I do see bug bounty programs for some of my customers, Fortune 500 companies, that turn stuff up. Either stuff that came up between our pen tests or that we never pen-tested because it's just a different scope. I do think it augments a security practice, but you’ve got to do it carefully.
There are companies that can help you set up a bug bounty program. Again, we're vendor-neutral; I don't have any allegiance or alliance in any of these companies but one of them is HackerOne. There's a couple of others out there as well.
I think bug bounties have proven themselves far more useful than I thought they would 10 years ago. People come to me and say, “I want to be a pen tester; should I do bug bounty programs to start building my skill on my resume?” I'll say, “Yes, but realize that most of the easy bugs have already been found.”
You're probably going to find either hard bugs or nothing. If you're new at this, unless you're a super genius, don't expect that you're going to get paid by bug bounty programs right away or ever. But it can still help you get that job.
What I'll tell people is record—maybe with handwriting, or something, on a notebook, or maybe type it into a thing—record your work in the bug bounty program.
Pick your favorite bug bounty program that's out there. Maybe you're doing one for Facebook. Facebook’s got a big bug bounty program. You probably won't find anything. It's Facebook. You might, but it's unlikely. Write down what you did, what your observations were, when you did it. Because if I'm going to hire you as a pen tester someday, I need somebody who knows how to put those things through their paces, and who is recording what that person is doing so that we can do reporting and all that kind of stuff going forward.

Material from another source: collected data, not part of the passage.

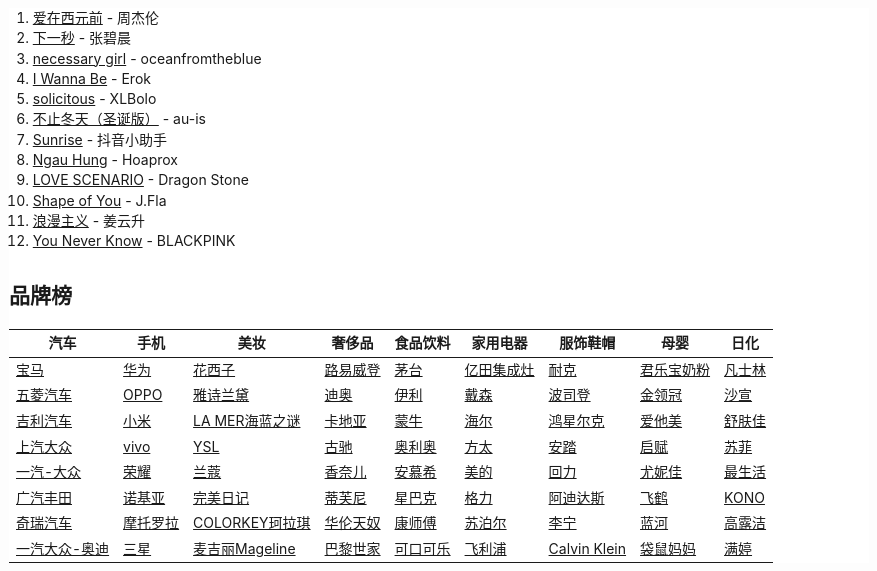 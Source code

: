 1. [爱在西元前]() - 周杰伦
1. [下一秒](https://sf3-cdn-tos.douyinstatic.com/obj/tos-cn-ve-2774/16eedda97153423db2501ff6373be86a) - 张碧晨
1. [necessary girl](https://sf6-cdn-tos.douyinstatic.com/obj/tos-cn-ve-2774/357e1cc9d4564b0db7f589d498e98d2d) - oceanfromtheblue
1. [I Wanna Be](https://sf3-cdn-tos.douyinstatic.com/obj/tos-cn-ve-2774/8ddf406dac164d6798847f32de9e52e9) - Erok
1. [solicitous]() - XLBolo
1. [不止冬天（圣诞版）]() - au-is
1. [Sunrise](https://sf3-cdn-tos.douyinstatic.com/obj/tos-cn-ve-2774/bb0b72d46f474ff090de9a6bbf33b8bf) - 抖音小助手
1. [Ngau Hung](https://sf3-cdn-tos.douyinstatic.com/obj/tos-cn-ve-2774/fe5b05b2ffb64697a7fa68eaa202c953) - Hoaprox
1. [LOVE SCENARIO](https://sf6-cdn-tos.douyinstatic.com/obj/tos-cn-ve-2774/25822197988c41c3b476d82741550f52) - Dragon Stone
1. [Shape of You](https://sf6-cdn-tos.douyinstatic.com/obj/tos-cn-ve-2774/af2950a1d5e34ad18f7c2cb23bc46e19) - J.Fla
1. [浪漫主义]() - 姜云升
1. [You Never Know](https://sf3-cdn-tos.douyinstatic.com/obj/tos-cn-ve-2774/93ea07db32c04cdb818583f2df1e50bd) - BLACKPINK

## 品牌榜

| 汽车 | 手机 | 美妆 | 奢侈品 | 食品饮料 | 家用电器 | 服饰鞋帽 | 母婴 | 日化 |
| --- | --- | --- | --- | --- | --- | --- | --- | --- |
| [宝马](https://www.baidu.com/s?wd=%E5%AE%9D%E9%A9%AC) | [华为](https://www.baidu.com/s?wd=%E5%8D%8E%E4%B8%BA) | [花西子](https://www.baidu.com/s?wd=%E8%8A%B1%E8%A5%BF%E5%AD%90) | [路易威登](https://www.baidu.com/s?wd=%E8%B7%AF%E6%98%93%E5%A8%81%E7%99%BB) | [茅台](https://www.baidu.com/s?wd=%E8%8C%85%E5%8F%B0) | [亿田集成灶](https://www.baidu.com/s?wd=%E4%BA%BF%E7%94%B0%E9%9B%86%E6%88%90%E7%81%B6) | [耐克](https://www.baidu.com/s?wd=%E8%80%90%E5%85%8B) | [君乐宝奶粉](https://www.baidu.com/s?wd=%E5%90%9B%E4%B9%90%E5%AE%9D%E5%A5%B6%E7%B2%89) | [凡士林](https://www.baidu.com/s?wd=%E5%87%A1%E5%A3%AB%E6%9E%97) |
| [五菱汽车](https://www.baidu.com/s?wd=%E4%BA%94%E8%8F%B1%E6%B1%BD%E8%BD%A6) | [OPPO](https://www.baidu.com/s?wd=OPPO) | [雅诗兰黛](https://www.baidu.com/s?wd=%E9%9B%85%E8%AF%97%E5%85%B0%E9%BB%9B) | [迪奥](https://www.baidu.com/s?wd=%E8%BF%AA%E5%A5%A5) | [伊利](https://www.baidu.com/s?wd=%E4%BC%8A%E5%88%A9) | [戴森](https://www.baidu.com/s?wd=%E6%88%B4%E6%A3%AE) | [波司登](https://www.baidu.com/s?wd=%E6%B3%A2%E5%8F%B8%E7%99%BB) | [金领冠](https://www.baidu.com/s?wd=%E9%87%91%E9%A2%86%E5%86%A0) | [沙宣](https://www.baidu.com/s?wd=%E6%B2%99%E5%AE%A3) |
| [吉利汽车](https://www.baidu.com/s?wd=%E5%90%89%E5%88%A9%E6%B1%BD%E8%BD%A6) | [小米](https://www.baidu.com/s?wd=%E5%B0%8F%E7%B1%B3) | [LA MER海蓝之谜](https://www.baidu.com/s?wd=LA%20MER%E6%B5%B7%E8%93%9D%E4%B9%8B%E8%B0%9C) | [卡地亚](https://www.baidu.com/s?wd=%E5%8D%A1%E5%9C%B0%E4%BA%9A) | [蒙牛](https://www.baidu.com/s?wd=%E8%92%99%E7%89%9B) | [海尔](https://www.baidu.com/s?wd=%E6%B5%B7%E5%B0%94) | [鸿星尔克](https://www.baidu.com/s?wd=%E9%B8%BF%E6%98%9F%E5%B0%94%E5%85%8B) | [爱他美](https://www.baidu.com/s?wd=%E7%88%B1%E4%BB%96%E7%BE%8E) | [舒肤佳](https://www.baidu.com/s?wd=%E8%88%92%E8%82%A4%E4%BD%B3) |
| [上汽大众](https://www.baidu.com/s?wd=%E4%B8%8A%E6%B1%BD%E5%A4%A7%E4%BC%97) | [vivo](https://www.baidu.com/s?wd=vivo) | [YSL](https://www.baidu.com/s?wd=YSL) | [古驰](https://www.baidu.com/s?wd=%E5%8F%A4%E9%A9%B0) | [奥利奥](https://www.baidu.com/s?wd=%E5%A5%A5%E5%88%A9%E5%A5%A5) | [方太](https://www.baidu.com/s?wd=%E6%96%B9%E5%A4%AA) | [安踏](https://www.baidu.com/s?wd=%E5%AE%89%E8%B8%8F) | [启赋](https://www.baidu.com/s?wd=%E5%90%AF%E8%B5%8B) | [苏菲](https://www.baidu.com/s?wd=%E8%8B%8F%E8%8F%B2) |
| [一汽-大众](https://www.baidu.com/s?wd=%E4%B8%80%E6%B1%BD-%E5%A4%A7%E4%BC%97) | [荣耀](https://www.baidu.com/s?wd=%E8%8D%A3%E8%80%80) | [兰蔻](https://www.baidu.com/s?wd=%E5%85%B0%E8%94%BB) | [香奈儿](https://www.baidu.com/s?wd=%E9%A6%99%E5%A5%88%E5%84%BF) | [安慕希](https://www.baidu.com/s?wd=%E5%AE%89%E6%85%95%E5%B8%8C) | [美的](https://www.baidu.com/s?wd=%E7%BE%8E%E7%9A%84) | [回力](https://www.baidu.com/s?wd=%E5%9B%9E%E5%8A%9B) | [尤妮佳](https://www.baidu.com/s?wd=%E5%B0%A4%E5%A6%AE%E4%BD%B3) | [最生活](https://www.baidu.com/s?wd=%E6%9C%80%E7%94%9F%E6%B4%BB) |
| [广汽丰田](https://www.baidu.com/s?wd=%E5%B9%BF%E6%B1%BD%E4%B8%B0%E7%94%B0) | [诺基亚](https://www.baidu.com/s?wd=%E8%AF%BA%E5%9F%BA%E4%BA%9A) | [完美日记](https://www.baidu.com/s?wd=%E5%AE%8C%E7%BE%8E%E6%97%A5%E8%AE%B0) | [蒂芙尼](https://www.baidu.com/s?wd=%E8%92%82%E8%8A%99%E5%B0%BC) | [星巴克](https://www.baidu.com/s?wd=%E6%98%9F%E5%B7%B4%E5%85%8B) | [格力](https://www.baidu.com/s?wd=%E6%A0%BC%E5%8A%9B) | [阿迪达斯](https://www.baidu.com/s?wd=%E9%98%BF%E8%BF%AA%E8%BE%BE%E6%96%AF) | [飞鹤](https://www.baidu.com/s?wd=%E9%A3%9E%E9%B9%A4) | [KONO](https://www.baidu.com/s?wd=KONO) |
| [奇瑞汽车](https://www.baidu.com/s?wd=%E5%A5%87%E7%91%9E%E6%B1%BD%E8%BD%A6) | [摩托罗拉](https://www.baidu.com/s?wd=%E6%91%A9%E6%89%98%E7%BD%97%E6%8B%89) | [COLORKEY珂拉琪](https://www.baidu.com/s?wd=COLORKEY%E7%8F%82%E6%8B%89%E7%90%AA) | [华伦天奴](https://www.baidu.com/s?wd=%E5%8D%8E%E4%BC%A6%E5%A4%A9%E5%A5%B4) | [康师傅](https://www.baidu.com/s?wd=%E5%BA%B7%E5%B8%88%E5%82%85) | [苏泊尔](https://www.baidu.com/s?wd=%E8%8B%8F%E6%B3%8A%E5%B0%94) | [李宁](https://www.baidu.com/s?wd=%E6%9D%8E%E5%AE%81) | [蓝河](https://www.baidu.com/s?wd=%E8%93%9D%E6%B2%B3) | [高露洁](https://www.baidu.com/s?wd=%E9%AB%98%E9%9C%B2%E6%B4%81) |
| [一汽大众-奥迪](https://www.baidu.com/s?wd=%E4%B8%80%E6%B1%BD%E5%A4%A7%E4%BC%97-%E5%A5%A5%E8%BF%AA) | [三星](https://www.baidu.com/s?wd=%E4%B8%89%E6%98%9F) | [麦吉丽Mageline](https://www.baidu.com/s?wd=%E9%BA%A6%E5%90%89%E4%B8%BDMageline) | [巴黎世家](https://www.baidu.com/s?wd=%E5%B7%B4%E9%BB%8E%E4%B8%96%E5%AE%B6) | [可口可乐](https://www.baidu.com/s?wd=%E5%8F%AF%E5%8F%A3%E5%8F%AF%E4%B9%90) | [飞利浦](https://www.baidu.com/s?wd=%E9%A3%9E%E5%88%A9%E6%B5%A6) | [Calvin Klein](https://www.baidu.com/s?wd=Calvin%20Klein) | [袋鼠妈妈](https://www.baidu.com/s?wd=%E8%A2%8B%E9%BC%A0%E5%A6%88%E5%A6%88) | [满婷](https://www.baidu.com/s?wd=%E6%BB%A1%E5%A9%B7) |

Always build the habits and skills of a good pen tester. Document that because that's going to help impress your boss down the road, even if you don't get paid $40,000 by Mark Zuckerberg for finding something in Facebook.
Zuckerberg has said if you find a big enough flaw in Facebook, he'll give you $1 million, but that said, he's got his own people that are looking for stuff and a whole bunch of other people that are looking for stuff there, too. I think they're valuable for pretty much everybody, but don't think you're going to hit the jackpot as a practitioner.
It sounds like it's good to build your methodology, to work on your craft, but the chances of being a professional bug bounty hunter is probably not going to pay the bills.
That's exactly right. I do have a couple of friends who do this and they make some pretty good money on it. Kudos to them but they're very much the exception, and they've been doing it for a decade or more. A newbie shouldn't expect to find anything, but they should still do it if they want a nice, systematic way to build their skills.
And then responsible disclosure.
Yes, exactly. Well said.
Ed, as we wrap up here, if people want to get ahold of you and find out more about what you do, how can they find you?
Sure. My twitter handle is @edskoudis. I'm an instructor with the SANS Institute—that’s where I teach people how to do penetration testing, so they can find more information about me over at sans.org.
My company that actually does the penetration testing is called Counter Hack, so if you go to counterhack.com, they can see more about that. Our company, if you look at Counter Hack, we were founded 10 years ago. We just celebrated our 10th anniversary. We're founded to do really high-quality work with people that we love to try to make the world a better and safer place.
That's why we do the SANS Holiday Hack Challenge. My team works on that, funded by the SANS Institute, to try to make the world a better place. That's ultimately about the community. At the end of the day, you’ve still got to feed your family and I’ve got to pay my team, but we really do want to try to make the community a better and safer place.
I love it. Ed, thank you so much for coming on the Easy Prey Podcast.
Thanks, Chris. It's great talking with you. Thank you, buddy.